Sure Schnittke can appear at tims like this, but from first note to very last, there is something intensely taking place, there's no waste, everything has meaning and a connection to the whole.. No meandering , "Ok I got it" repeats, as i find in Sibelius. Bruckner i hear as a  direct continuation of what Beethoven would be writing had he lived  another 30 yrs. Beethoven has this minimalist tendency, passages dived off, with little sense of meaning of what went before and comes after wards. His 9th is a perfect example of Beethoven at his typical. His 3,5 syms are less so with these issues. Someone said Beethoven was poor at orchestration. i tend to think so.
. Mozart does not suffer from any of these issues in his late works.

some guy

Quote from: paulb on January 26, 2008, 09:12:46 AM
ahh now i clearly understand why i have slowly lost, and now totally become dis-interested in Sibelius syms. I prefer the single narrative approach.

But Paul, Israfel's not talking about compositional technique. He's talking about how we talk about music. Pointing out that the ways of talking about it that exclude perfectly good (and perfectly "classical") things is perhaps not quite the thing. Diminishes our enjoyment of what we INclude, I'd add. (To be fair, the words "development, expression, and progression" are also musical terms!)

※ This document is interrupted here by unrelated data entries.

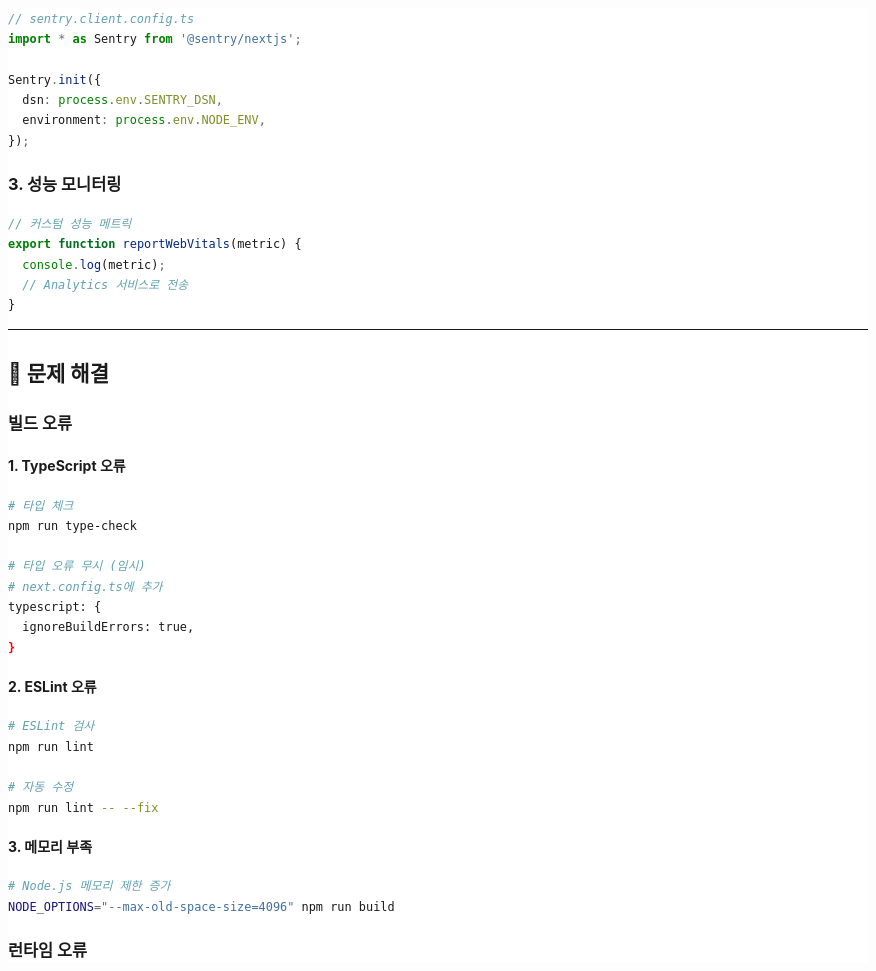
```typescript
// sentry.client.config.ts
import * as Sentry from '@sentry/nextjs';

Sentry.init({
  dsn: process.env.SENTRY_DSN,
  environment: process.env.NODE_ENV,
});
```

### 3. 성능 모니터링
```typescript
// 커스텀 성능 메트릭
export function reportWebVitals(metric) {
  console.log(metric);
  // Analytics 서비스로 전송
}
```

---

## 🔧 문제 해결

### 빌드 오류

#### 1. TypeScript 오류
```bash
# 타입 체크
npm run type-check

# 타입 오류 무시 (임시)
# next.config.ts에 추가
typescript: {
  ignoreBuildErrors: true,
}
```

#### 2. ESLint 오류
```bash
# ESLint 검사
npm run lint

# 자동 수정
npm run lint -- --fix
```

#### 3. 메모리 부족
```bash
# Node.js 메모리 제한 증가
NODE_OPTIONS="--max-old-space-size=4096" npm run build
```

### 런타임 오류
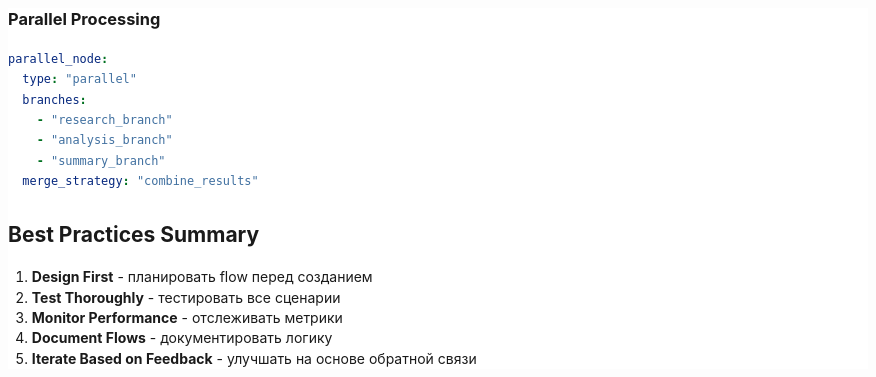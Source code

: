 ### Parallel Processing
```yaml
parallel_node:
  type: "parallel"
  branches:
    - "research_branch"
    - "analysis_branch"
    - "summary_branch"
  merge_strategy: "combine_results"
```

## Best Practices Summary

1. **Design First** - планировать flow перед созданием
2. **Test Thoroughly** - тестировать все сценарии
3. **Monitor Performance** - отслеживать метрики
4. **Document Flows** - документировать логику
5. **Iterate Based on Feedback** - улучшать на основе обратной связи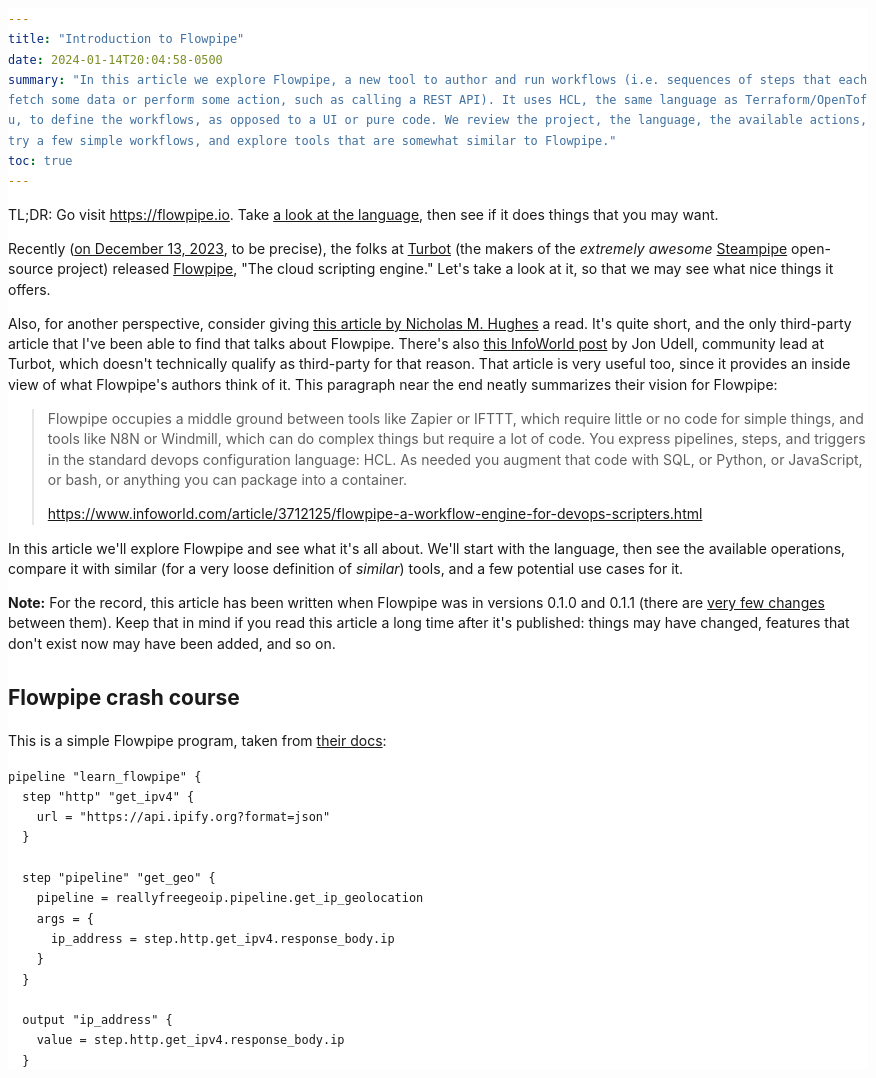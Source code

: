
 ```yaml
---
title: "Introduction to Flowpipe"
date: 2024-01-14T20:04:58-0500
summary: "In this article we explore Flowpipe, a new tool to author and run workflows (i.e. sequences of steps that each fetch some data or perform some action, such as calling a REST API). It uses HCL, the same language as Terraform/OpenTofu, to define the workflows, as opposed to a UI or pure code. We review the project, the language, the available actions, try a few simple workflows, and explore tools that are somewhat similar to Flowpipe."
toc: true
---
```


TL;DR: Go visit <https://flowpipe.io>. Take [a look at the language](https://flowpipe.io/docs), then see if it does things that you may want. 

Recently ([on December 13, 2023](https://flowpipe.io/blog/introducing-flowpipe), to be precise), the folks at [Turbot](https://turbot.com/) (the makers of the _extremely awesome_ [Steampipe](https://steampipe.io/) open-source project) released [Flowpipe](https://flowpipe.io/), "The cloud scripting engine." Let's take a look at it, so that we may see what nice things it offers.

Also, for another perspective, consider giving [this article by Nicholas M. Hughes](https://www.eitr.tech/blog/2023/12/21/exploring-the-fluidity-of-flowpipe) a read. It's quite short, and the only third-party article that I've been able to find that talks about Flowpipe. There's also [this InfoWorld post](https://www.infoworld.com/article/3712125/flowpipe-a-workflow-engine-for-devops-scripters.html) by Jon Udell, community lead at Turbot, which doesn't technically qualify as third-party for that reason. That article is very useful too, since it provides an inside view of what Flowpipe's authors think of it. This paragraph near the end neatly summarizes their vision for Flowpipe: 

> Flowpipe occupies a middle ground between tools like Zapier or IFTTT, which require little or no code for simple things, and tools like N8N or Windmill, which can do complex things but require a lot of code. You express pipelines, steps, and triggers in the standard devops configuration language: HCL. As needed you augment that code with SQL, or Python, or JavaScript, or bash, or anything you can package into a container.
> 
> https://www.infoworld.com/article/3712125/flowpipe-a-workflow-engine-for-devops-scripters.html

In this article we'll explore Flowpipe and see what it's all about. We'll start with the language, then see the available operations, compare it with similar (for a very loose definition of _similar_) tools, and a few potential use cases for it.

**Note:** For the record, this article has been written when Flowpipe was in versions 0.1.0 and 0.1.1 (there are [very few changes](https://github.com/turbot/flowpipe/releases/tag/v0.1.1) between them). Keep that in mind if you read this article a long time after it's published: things may have changed, features that don't exist now may have been added, and so on.

## Flowpipe crash course

This is a simple Flowpipe program, taken from [their docs](https://flowpipe.io/docs):

```hcl
pipeline "learn_flowpipe" {
  step "http" "get_ipv4" {
    url = "https://api.ipify.org?format=json"
  }

  step "pipeline" "get_geo" {
    pipeline = reallyfreegeoip.pipeline.get_ip_geolocation
    args = {
      ip_address = step.http.get_ipv4.response_body.ip
    }
  }

  output "ip_address" {
    value = step.http.get_ipv4.response_body.ip
  }

```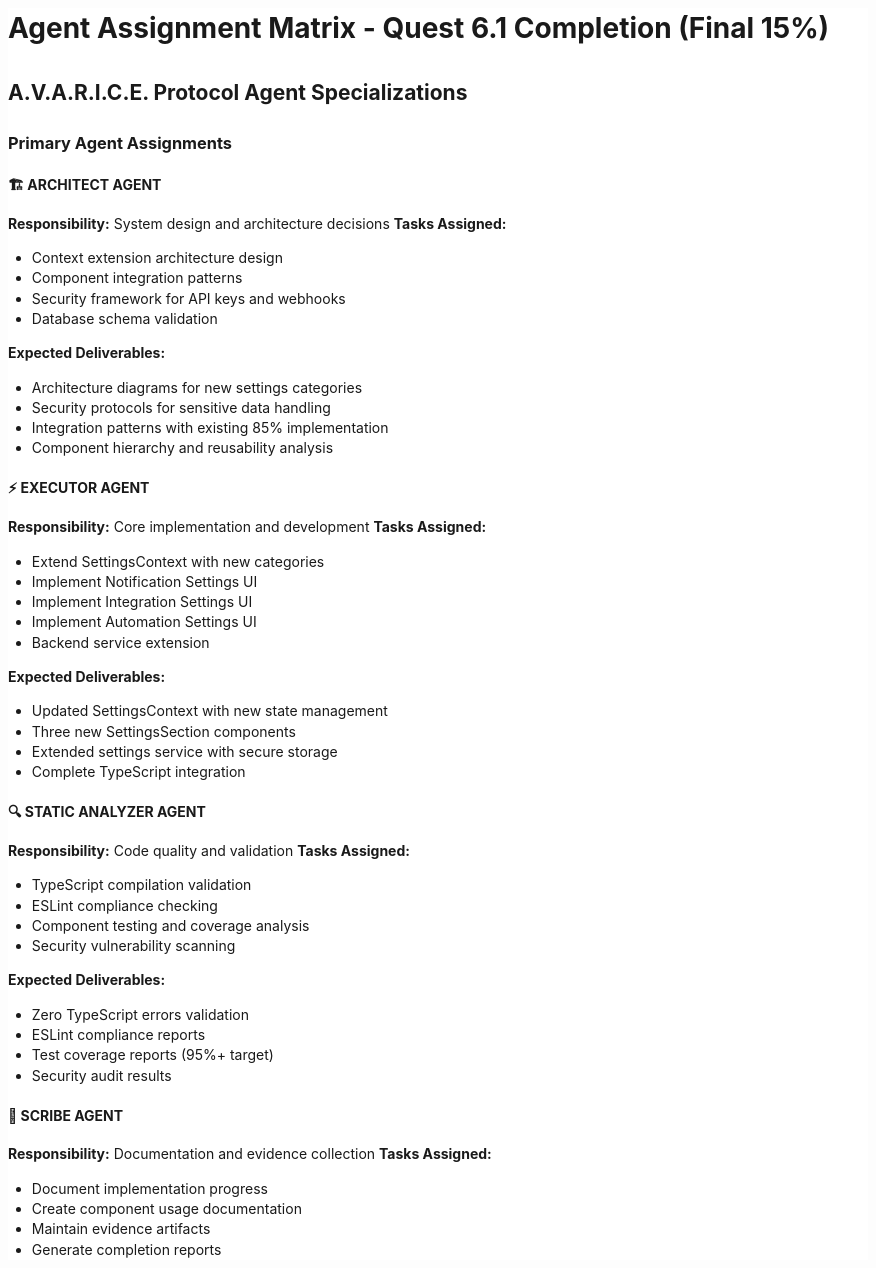 # Agent Assignment Matrix - Quest 6.1 Completion (Final 15%)

## A.V.A.R.I.C.E. Protocol Agent Specializations

### Primary Agent Assignments

#### 🏗️ ARCHITECT AGENT
**Responsibility:** System design and architecture decisions
**Tasks Assigned:**
- Context extension architecture design
- Component integration patterns
- Security framework for API keys and webhooks
- Database schema validation

**Expected Deliverables:**
- Architecture diagrams for new settings categories
- Security protocols for sensitive data handling
- Integration patterns with existing 85% implementation
- Component hierarchy and reusability analysis

#### ⚡ EXECUTOR AGENT  
**Responsibility:** Core implementation and development
**Tasks Assigned:**
- Extend SettingsContext with new categories
- Implement Notification Settings UI
- Implement Integration Settings UI  
- Implement Automation Settings UI
- Backend service extension

**Expected Deliverables:**
- Updated SettingsContext with new state management
- Three new SettingsSection components
- Extended settings service with secure storage
- Complete TypeScript integration

#### 🔍 STATIC ANALYZER AGENT
**Responsibility:** Code quality and validation
**Tasks Assigned:**
- TypeScript compilation validation
- ESLint compliance checking
- Component testing and coverage analysis
- Security vulnerability scanning

**Expected Deliverables:**
- Zero TypeScript errors validation
- ESLint compliance reports
- Test coverage reports (95%+ target)
- Security audit results

#### 📝 SCRIBE AGENT
**Responsibility:** Documentation and evidence collection
**Tasks Assigned:**
- Document implementation progress
- Create component usage documentation
- Maintain evidence artifacts
- Generate completion reports
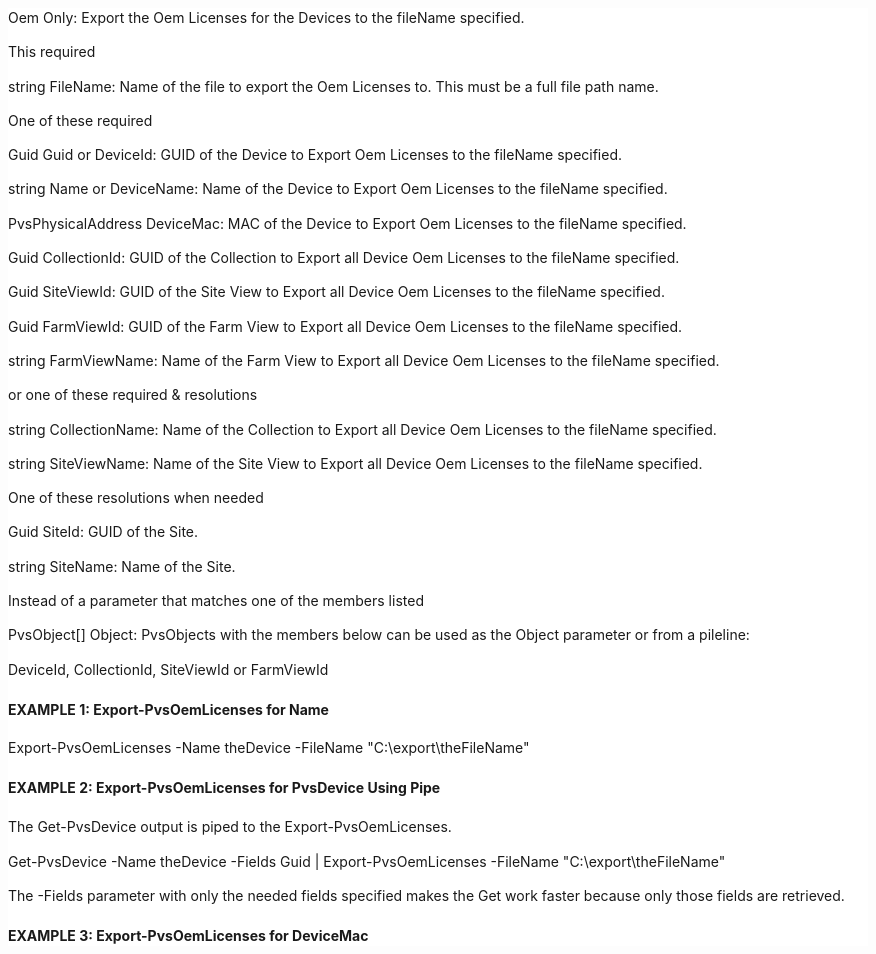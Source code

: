 Oem Only: Export the Oem Licenses for the Devices to the fileName specified.

This required

string FileName: Name of the file to export the Oem Licenses to. This must be a full file path name.

One of these required

Guid Guid or DeviceId: GUID of the Device to Export Oem Licenses to the fileName specified.

string Name or DeviceName: Name of the Device to Export Oem Licenses to the fileName specified.

PvsPhysicalAddress DeviceMac: MAC of the Device to Export Oem Licenses to the fileName specified.

Guid CollectionId: GUID of the Collection to Export all Device Oem Licenses to the fileName specified.

Guid SiteViewId: GUID of the Site View to Export all Device Oem Licenses to the fileName specified.

Guid FarmViewId: GUID of the Farm View to Export all Device Oem Licenses to the fileName specified.

string FarmViewName: Name of the Farm View to Export all Device Oem Licenses to the fileName specified.

or one of these required & resolutions

string CollectionName: Name of the Collection to Export all Device Oem Licenses to the fileName specified.

string SiteViewName: Name of the Site View to Export all Device Oem Licenses to the fileName specified.

One of these resolutions when needed

Guid SiteId: GUID of the Site.

string SiteName: Name of the Site.

Instead of a parameter that matches one of the members listed

PvsObject\[\] Object: PvsObjects with the members below can be used as the Object parameter or from a pileline:

DeviceId, CollectionId, SiteViewId or FarmViewId

#### EXAMPLE 1: Export-PvsOemLicenses for Name

Export-PvsOemLicenses -Name theDevice -FileName "C:\\export\\theFileName"

#### EXAMPLE 2: Export-PvsOemLicenses for PvsDevice Using Pipe

The Get-PvsDevice output is piped to the Export-PvsOemLicenses.

Get-PvsDevice -Name theDevice -Fields Guid | Export-PvsOemLicenses -FileName "C:\\export\\theFileName"

The -Fields parameter with only the needed fields specified makes the Get work faster because only those fields are retrieved.

#### EXAMPLE 3: Export-PvsOemLicenses for DeviceMac

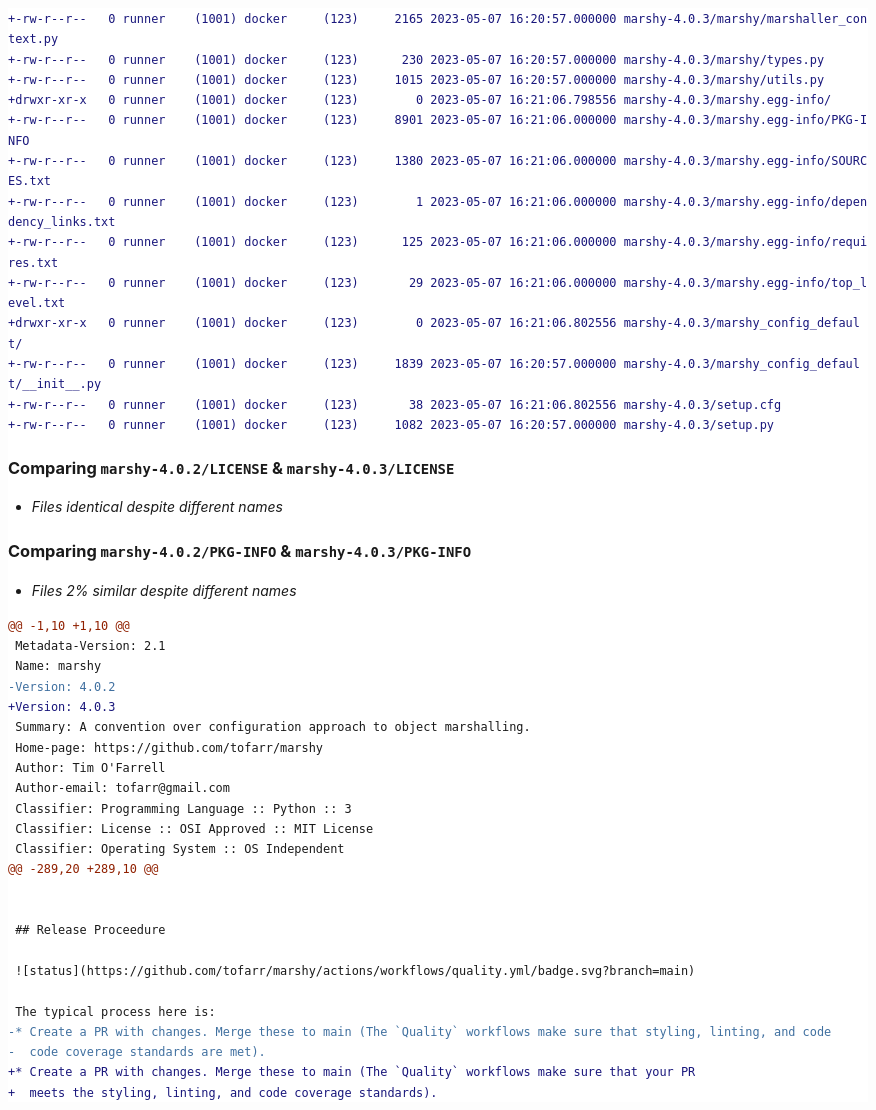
 ```diff
+-rw-r--r--   0 runner    (1001) docker     (123)     2165 2023-05-07 16:20:57.000000 marshy-4.0.3/marshy/marshaller_context.py
+-rw-r--r--   0 runner    (1001) docker     (123)      230 2023-05-07 16:20:57.000000 marshy-4.0.3/marshy/types.py
+-rw-r--r--   0 runner    (1001) docker     (123)     1015 2023-05-07 16:20:57.000000 marshy-4.0.3/marshy/utils.py
+drwxr-xr-x   0 runner    (1001) docker     (123)        0 2023-05-07 16:21:06.798556 marshy-4.0.3/marshy.egg-info/
+-rw-r--r--   0 runner    (1001) docker     (123)     8901 2023-05-07 16:21:06.000000 marshy-4.0.3/marshy.egg-info/PKG-INFO
+-rw-r--r--   0 runner    (1001) docker     (123)     1380 2023-05-07 16:21:06.000000 marshy-4.0.3/marshy.egg-info/SOURCES.txt
+-rw-r--r--   0 runner    (1001) docker     (123)        1 2023-05-07 16:21:06.000000 marshy-4.0.3/marshy.egg-info/dependency_links.txt
+-rw-r--r--   0 runner    (1001) docker     (123)      125 2023-05-07 16:21:06.000000 marshy-4.0.3/marshy.egg-info/requires.txt
+-rw-r--r--   0 runner    (1001) docker     (123)       29 2023-05-07 16:21:06.000000 marshy-4.0.3/marshy.egg-info/top_level.txt
+drwxr-xr-x   0 runner    (1001) docker     (123)        0 2023-05-07 16:21:06.802556 marshy-4.0.3/marshy_config_default/
+-rw-r--r--   0 runner    (1001) docker     (123)     1839 2023-05-07 16:20:57.000000 marshy-4.0.3/marshy_config_default/__init__.py
+-rw-r--r--   0 runner    (1001) docker     (123)       38 2023-05-07 16:21:06.802556 marshy-4.0.3/setup.cfg
+-rw-r--r--   0 runner    (1001) docker     (123)     1082 2023-05-07 16:20:57.000000 marshy-4.0.3/setup.py
```

### Comparing `marshy-4.0.2/LICENSE` & `marshy-4.0.3/LICENSE`

 * *Files identical despite different names*

### Comparing `marshy-4.0.2/PKG-INFO` & `marshy-4.0.3/PKG-INFO`

 * *Files 2% similar despite different names*

```diff
@@ -1,10 +1,10 @@
 Metadata-Version: 2.1
 Name: marshy
-Version: 4.0.2
+Version: 4.0.3
 Summary: A convention over configuration approach to object marshalling.
 Home-page: https://github.com/tofarr/marshy
 Author: Tim O'Farrell
 Author-email: tofarr@gmail.com
 Classifier: Programming Language :: Python :: 3
 Classifier: License :: OSI Approved :: MIT License
 Classifier: Operating System :: OS Independent
@@ -289,20 +289,10 @@
 
 
 ## Release Proceedure
 
 ![status](https://github.com/tofarr/marshy/actions/workflows/quality.yml/badge.svg?branch=main)
 
 The typical process here is:
-* Create a PR with changes. Merge these to main (The `Quality` workflows make sure that styling, linting, and code
-  code coverage standards are met).
+* Create a PR with changes. Merge these to main (The `Quality` workflows make sure that your PR
+  meets the styling, linting, and code coverage standards).
```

Quote from: paulb on January 26, 2008, 09:12:46 AMBeethoven has this minimalist tendency, passages dived off, with little sense of meaning of what went before and comes after wards.

Well, I didn't have any luck getting bwv 1080 to elaborate HIS point, which is a great pity, as he's articulate and erudite. But oh well, you're not bwv 1080, so maybe it's worth asking you to elaborate your point. Which minimal pieces do you know in which passages are "dived off, with little sense of meaning of what went before and comes after wards"? That sounds like no minimalism I've ever heard or even read about.